How to build a Singularity container for machine learning, data science, and chemistry
Introduction
Singularity is a free and open-source container platform foroperating-system-level virtualization. It allows you to create and run containers that package up pieces of software in a way that is portable and reproducible. You can build a container using Singularity on your laptop (preferably Linux) and then run it on your local computer or a High-Performance Computer (HPC). A Singularity container is a single file that is easy to ship to an HPC or a friend.

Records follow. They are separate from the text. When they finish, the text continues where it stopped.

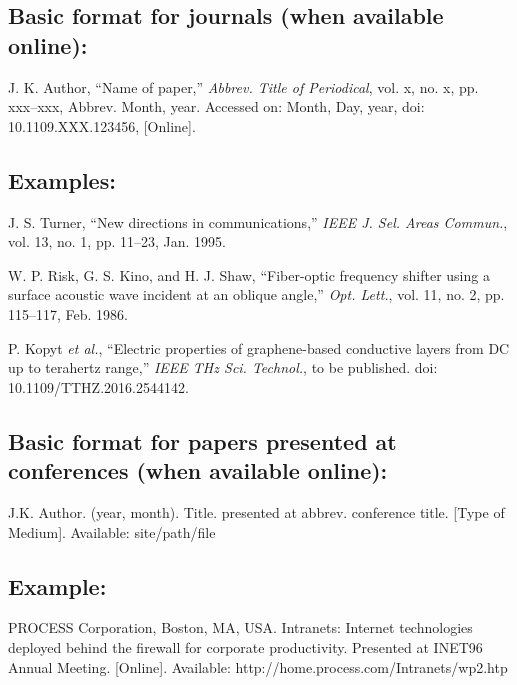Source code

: \documentclass[journal]{IEEEtran}
\begin{document}
\subsection*{Basic format for journals (when available online):}

J. K. Author, ``Name of paper,'' {\em Abbrev. Title of Periodical}, vol. x, no. x, pp. xxx--xxx, Abbrev. Month, year. Accessed on: Month, Day, year, doi: 10.1109.XXX.123456, [Online].

\subsection*{Examples:}

\begin{thebibliography}{34}
\setcounter{enumiv}{13}

\bibitem{}J. S. Turner, ``New directions in communications,'' {\em IEEE J. Sel. Areas Commun.}, vol. 13, no. 1, pp. 11--23, Jan. 1995. 

\bibitem{} W. P. Risk, G. S. Kino, and H. J. Shaw, ``Fiber-optic frequency shifter using a surface acoustic wave incident at an oblique angle,'' {\em Opt. Lett.}, vol. 11, no. 2, pp. 115--117, Feb. 1986.

\bibitem{} P. Kopyt {\em et al.}, ``Electric properties of graphene-based conductive layers from DC up to terahertz range,'' {\em IEEE THz Sci. Technol.}, to be published. doi: 10.1109/TTHZ.2016.2544142.
\end{thebibliography}

\subsection*{Basic format for papers presented at conferences (when available online):}

J.K. Author. (year, month). Title. presented at abbrev. conference title. [Type of Medium]. Available: site/path/file

\subsection*{Example:}

\begin{thebibliography}{34}
\setcounter{enumiv}{16}

\bibitem{}PROCESS Corporation, Boston, MA, USA. Intranets: Internet technologies deployed behind the firewall for corporate productivity. Presented at INET96 Annual Meeting. [Online]. Available: http://home.process.com/Intranets/wp2.htp
\end{thebibliography}
\end{document}
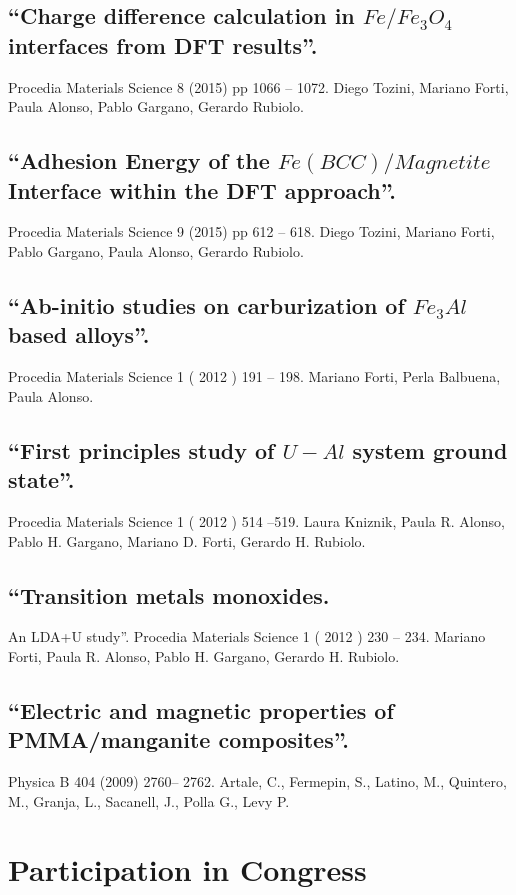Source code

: \documentclass{my_cv}
\begin{document}
\subsection{“Charge difference calculation in $Fe/Fe_3O_4$ interfaces from DFT results”. } Procedia Materials Science 8 (2015) pp 1066 – 1072. Diego Tozini, Mariano Forti, Paula Alonso, Pablo Gargano, Gerardo Rubiolo.

\subsection{“Adhesion Energy of the $Fe(BCC)/Magnetite$ Interface within the DFT approach”. } Procedia Materials Science 9 (2015) pp 612 – 618. Diego Tozini, Mariano Forti, Pablo Gargano, Paula Alonso, Gerardo Rubiolo. 

\subsection{“Ab-initio studies on carburization of $Fe_3 Al$ based alloys”. } Procedia Materials Science 1 ( 2012 ) 191 – 198. Mariano Forti, Perla Balbuena, Paula Alonso.

 \subsection{“First principles study of $U-Al$ system ground state”. } Procedia Materials Science 1 ( 2012 ) 514 –519. Laura Kniznik, Paula R. Alonso, Pablo H. Gargano, Mariano D. Forti, Gerardo H. Rubiolo.

\subsection{“Transition metals monoxides. } An LDA+U study”. Procedia Materials Science 1 ( 2012 ) 230 – 234. Mariano Forti, Paula R. Alonso, Pablo H. Gargano, Gerardo H. Rubiolo.

\subsection{“Electric and magnetic properties of PMMA/manganite composites”. } Physica B 404 (2009) 2760– 2762. Artale, C., Fermepin, S., Latino, M., Quintero, M., Granja, L., Sacanell, J., Polla G., Levy P. 

\section{Participation in Congress}
\end{document}
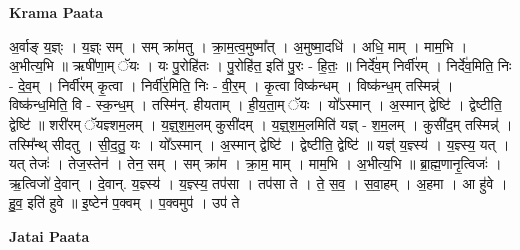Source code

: \documentclass[17pt]{extarticle}
\begin{document}
\textbf{Krama Paata} \newline

अ॒र्वाङ् य॒ज्ञ्ः । य॒ज्ञ्ः सम् । सम् क्रा॑मतु । क्रा॒म॒त्व॒मुष्मा᳚त् । अ॒मुष्मा॒दधि॑ । अधि॒ माम् । माम॒भि । अ॒भीत्य॒भि ॥ ऋषी॑णा॒म् ॅयः । यः पु॒रोहि॑तः । पु॒रोहि॑त॒ इति॑ पु॒रः - हि॒तः॒ ॥ निर्दे॑व॒म् निर्वी॑रम् । निर्दे॑व॒मिति॒ निः - दे॒व॒म् । निर्वी॑रम् कृ॒त्वा । निर्वी॑र॒मिति॒ निः - वी॒र॒म् । कृ॒त्वा विष्क॑न्धम् । विष्क॑न्ध॒म् तस्मिन्न्॑ । विष्क॑न्ध॒मिति॒ वि - स्क॒न्ध॒म् । तस्मि॑न्. हीयताम् । ही॒य॒ता॒म् ॅयः । यो᳚ऽस्मान् । अ॒स्मान् द्वेष्टि॑ । द्वेष्टीति॒ द्वेष्टि॑ ॥ शरी॑रम् ॅयज्ञ्शम॒लम् । य॒ज्ञ्॒श॒म॒लम् कुसी॑दम् । य॒ज्ञ्॒श॒म॒लमिति॑ यज्ञ् - श॒म॒लम् । कुसी॑द॒म् तस्मिन्न्॑ । तस्मि᳚न्थ् सीदतु । सी॒द॒तु॒ यः । यो᳚ऽस्मान् । अ॒स्मान् द्वेष्टि॑ । द्वेष्टीति॒ द्वेष्टि॑ ॥ यज्ञ्॑ य॒ज्ञ्स्य॑ । य॒ज्ञ्स्य॒ यत् । यत् तेजः॑ । तेज॒स्तेन॑ । तेन॒ सम् । सम् क्रा॑म । क्रा॒म॒ माम् । माम॒भि । अ॒भीत्य॒भि ॥ ब्रा॒ह्म॒णानृ॒त्विजः॑ । ऋ॒त्विजो॑ दे॒वान् । दे॒वान्. य॒ज्ञ्स्य॑ । य॒ज्ञ्स्य॒ तप॑सा । तप॑सा ते । ते॒ स॒व॒ । स॒वा॒हम् । अ॒हमा । आ हु॑वे । हु॒व॒ इति॑ हुवे ॥ इ॒ष्टेन॑ प॒क्वम् । प॒क्वमुप॑ । उप॑ ते \newline

\textbf{Jatai Paata} \newline
\end{document}
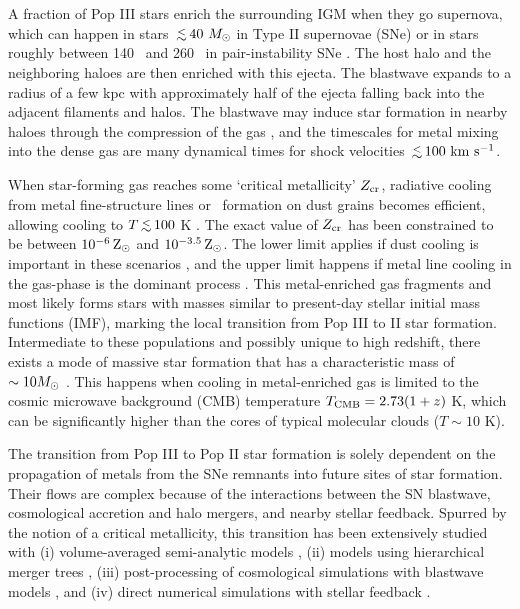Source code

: \documentclass[useAMS,usenatbib]{mn2e}
\begin{document}
A fraction of Pop III stars enrich the surrounding IGM when
they go supernova, which can happen in stars $\lsim 40~\Ms$ in Type II
supernovae (SNe) or in stars roughly between 140 \Ms~and 260 \Ms~in
pair-instability SNe \citep[PISNe;][]{2002ApJ...567..532H}. The host
halo and the neighboring haloes are then enriched with this ejecta.
The blastwave expands to a radius of a few kpc \citep{Bromm03_SN,
  Wise08_Gal, Greif10} with approximately half of the ejecta falling
back into the adjacent filaments and halos.  The blastwave may induce
star formation in nearby haloes through the compression of the gas
\citep{Shapiro87, Ferrara98, Mackey03}, and the timescales for metal
mixing into the dense gas are many dynamical times \citep{Cen08} for
shock velocities $\lsim 100~\kms$.

When star-forming gas reaches some `critical metallicity' $Z_{\rm
  cr}$, radiative cooling from metal fine-structure lines or
\hh~formation on dust grains becomes efficient, allowing cooling to $T
\lsim 100$ K \citep{Omukai05}.  The exact value of $Z_{\rm cr}$ has
been constrained to be between $10^{-6} {\rm\,Z_\odot}$ and $10^{-3.5} {\rm\,Z_\odot}$.
The lower limit applies if dust cooling is important in these
scenarios \citep{Omukai05, Schneider06_Frag, clark08}, and the upper
limit happens if metal line cooling in the gas-phase is the dominant
process \citep{Bromm01, 2009ApJ...691..441S}.  This metal-enriched gas
fragments and most likely forms stars with masses similar to
present-day stellar initial mass functions (IMF), marking the local
transition from Pop III to II star formation.  Intermediate to
these populations and possibly unique to high redshift, there exists a
mode of massive star formation that has a characteristic mass of $\sim
10 \Ms$ \citep{Larson98, Tumlinson07_IMF, 2009ApJ...691..441S}.  This
happens when cooling in metal-enriched gas is limited to the cosmic
microwave background (CMB) temperature $T_{\rm CMB} = 2.73 (1+z)$ K,
which can be significantly higher than the cores of typical molecular
clouds ($T \sim 10$ K).

The transition from Pop III to Pop II star formation is solely
dependent on the propagation of metals from the SNe remnants into
future sites of star formation.  Their flows are complex because of
the interactions between the SN blastwave, cosmological accretion and
halo mergers, and nearby stellar feedback.  Spurred by the notion of a
critical metallicity, this transition has been extensively studied
with (i) volume-averaged semi-analytic models \citep{Scannapieco03,
  Yoshida04, Furlanetto05_Reion}, (ii) models using hierarchical
merger trees \citep{Tumlinson06, Tumlinson10, Salvadori07, Komiya10},
(iii) post-processing of cosmological simulations with blastwave
models \citep{Karlsson08, Trenti09, Trenti10}, and (iv) direct
numerical simulations with stellar feedback \citep{Tornatore07,
  Ricotti08, Maio10_Pop32, Maio10_Enrich}.
\end{document}
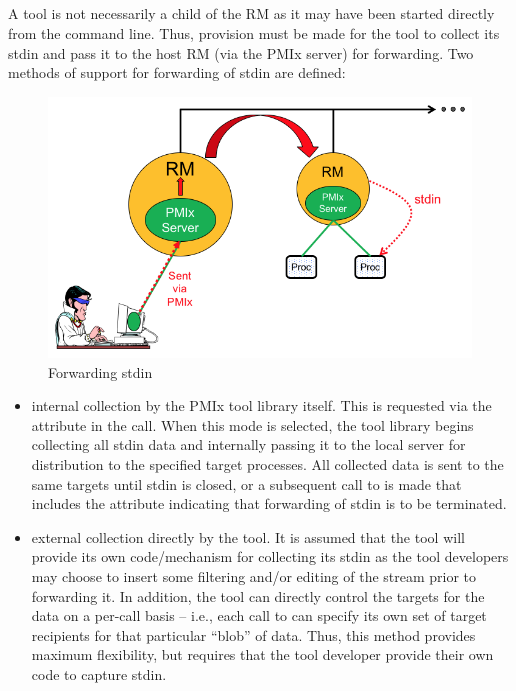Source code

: \subsection{}

A tool is not necessarily a child of the \ac{RM} as it may have been started directly from the command line. Thus, provision must be made for the tool to collect its stdin and pass it to the host \ac{RM} (via the \ac{PMIx} server) for forwarding. Two methods of support for forwarding of stdin are defined:

\begin{figure}
  \begin{center}
    \includegraphics[clip,width=0.98\linewidth]{figs/input.png}
  \end{center}
    \caption{Forwarding stdin}
    \label{fig:stdin}
\end{figure}

\begin{itemize}
    \item internal collection by the \ac{PMIx} tool library itself. This is requested via the  attribute in the  call. When this mode is selected, the tool library begins collecting all stdin data and internally passing it to the local server for distribution to the specified target processes. All collected data is sent to the same targets until stdin is closed, or a subsequent call to  is made that includes the  attribute indicating that forwarding of stdin is to be terminated.
    \item external collection directly by the tool. It is assumed that the tool will provide its own code/mechanism for collecting its stdin as the tool developers may choose to insert some filtering and/or editing of the stream prior to forwarding it. In addition, the tool can directly control the targets for the data on a per-call basis – i.e., each call to  can specify its own set of target recipients for that particular ``blob'' of data. Thus, this method provides maximum flexibility, but requires that the tool developer provide their own code to capture stdin.
\end{itemize}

I heavily rely on Singularity for my work as I write arbitrary code that runs on an HPC. I often require a specific set of libraries, compilers, or other supporting software that are often hard to manage on an HPC. Also, from a reproducibility point of view, it’s easier to build a container with a fixed library and software version packaged in a single file than scattered in multiple modules on the HPC. And when the time comes for the publication, I can easily share the container on Zenodo, etc.
The title of this post emphasizes data science, machine learning, and chemistry because all the software we will install is related to these disciplines. However, this procedure applies to building containers for any field of application.
Learning Objectives
- Build a Linux based Singularity container.
- First build a writable sandbox with essential elements.
- Inspect the container.
- Install additional software.
- Convert the sandbox to a read-only SquashFS container image.
- Install software & packages from multiple sources.
- Using
apt-get
package management system. - Compiling from source code.
- Using
Python pip
. - Using
install.packages()
function in R.
- Using
- Software highlight.
- Jupyter notebook.
- Tensorflow GPU version.
- OpenMPI.
- Popular datascience packages in Python and R.
- Chemistry/chemoinformatics software: RDkit, OpenBabel, Pybel, & Mordred.
- Test the container.
- Test the GPU version of Tensorflow.
Core Container Build
First we will build a writable Singularity sandbox with the essential software, languages, and developmental libraries. To build a writable sandbox copy the recipe below to a container.def
text file and then execute:
sudo singularity build --sandbox container/ container.def
Recipe/Definition File
BootStrap: docker
From: ubuntu:bionic
%labels
APPLICATION_NAME Data Science and Chemistry
AUTHOR_NAME Rohit Farmer
AUTHOR_EMAIL rohit.farmer@gmail.com
YEAR 2021
%help
Container for data science and chemistry with packages from Python 3 & R 3.6.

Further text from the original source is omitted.